The railcar dates back to 1928, and was one of six cars named after famous explorers – the other railcars include David Livingstone, Henry Stanley, Marco Polo, Robert Peary and Roald Amundsen. But it was not until 1942 during World War II, that it was selected as the presidential railcar for President Franklin Roosevelt. Secret Service agent Mike Reilly and White House Press Secretary Stephen Early suggested the president needed an armored car for maximum security, and President Roosevelt only acquiesced to having a special car rebuilt for him when it was said the railcar would serve for future presidents after him.

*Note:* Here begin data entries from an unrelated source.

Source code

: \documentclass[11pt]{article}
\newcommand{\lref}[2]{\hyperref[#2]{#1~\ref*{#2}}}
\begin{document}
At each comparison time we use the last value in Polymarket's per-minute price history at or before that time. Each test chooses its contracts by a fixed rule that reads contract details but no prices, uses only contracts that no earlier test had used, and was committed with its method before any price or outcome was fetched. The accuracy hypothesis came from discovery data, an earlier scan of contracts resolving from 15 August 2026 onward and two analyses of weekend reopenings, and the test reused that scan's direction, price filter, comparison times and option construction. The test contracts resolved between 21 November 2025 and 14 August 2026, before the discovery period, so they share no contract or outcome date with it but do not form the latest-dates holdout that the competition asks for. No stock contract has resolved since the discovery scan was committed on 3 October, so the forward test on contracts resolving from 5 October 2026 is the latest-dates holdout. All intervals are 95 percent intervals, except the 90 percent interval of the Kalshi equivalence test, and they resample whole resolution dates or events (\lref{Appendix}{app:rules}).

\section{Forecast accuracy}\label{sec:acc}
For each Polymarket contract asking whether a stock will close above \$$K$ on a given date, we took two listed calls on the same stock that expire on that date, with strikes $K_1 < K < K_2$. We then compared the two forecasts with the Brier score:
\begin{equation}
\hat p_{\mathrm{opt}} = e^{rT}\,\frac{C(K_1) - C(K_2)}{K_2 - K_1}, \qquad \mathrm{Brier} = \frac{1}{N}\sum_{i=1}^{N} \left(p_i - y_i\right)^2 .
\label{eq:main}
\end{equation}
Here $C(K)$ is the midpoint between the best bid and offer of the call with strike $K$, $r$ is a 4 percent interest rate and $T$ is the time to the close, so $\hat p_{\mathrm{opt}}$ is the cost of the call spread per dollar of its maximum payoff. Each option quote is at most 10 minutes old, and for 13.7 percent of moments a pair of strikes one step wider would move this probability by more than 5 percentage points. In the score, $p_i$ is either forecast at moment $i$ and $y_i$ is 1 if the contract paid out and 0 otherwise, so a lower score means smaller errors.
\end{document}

The railcar then underwent a reconstruction to include extra security features such as bullet-resistant glass windows, armor plates, and bank vault style entrance doors. The original six bedrooms of the car were also reduced to four, as two of the bedrooms were made into a suite for the President and the First Lady. The car was also air-conditioned.
President Roosevelt’s first trip on the Ferdinand Magellan was to Miami, Florida in 1943. He boarded the railcar several times during his tenure as president until his death in 1945. The Ferdinand Magellan then went on to be designated to President Harry Truman who gave his famous whistlestop campaign speeches from the open platform of the rear end of the car. The photograph of President Truman and the infamous issue of the Chicago Daily Tribune that mistakenly announced in its headline the win of Republican candidate Thomas E. Dewey in the 1948 presidential election (when it was Truman who had won) was snapped on the Ferdinand Magellan platform.
The railcar today
After President Truman, it was then allocated to President Dwight D. Eisenhower who made little use of the train. The train was used for the last time in 1954, when it was declared surplus and acquired by the Gold Coast Railroad Museum which still houses it today. Visitors to the museum are able to get a tour of the exterior of the Ferdinand Magellan U.S. Car No.1 Presidential Railcar. The interior however, has been secured for preservation needs.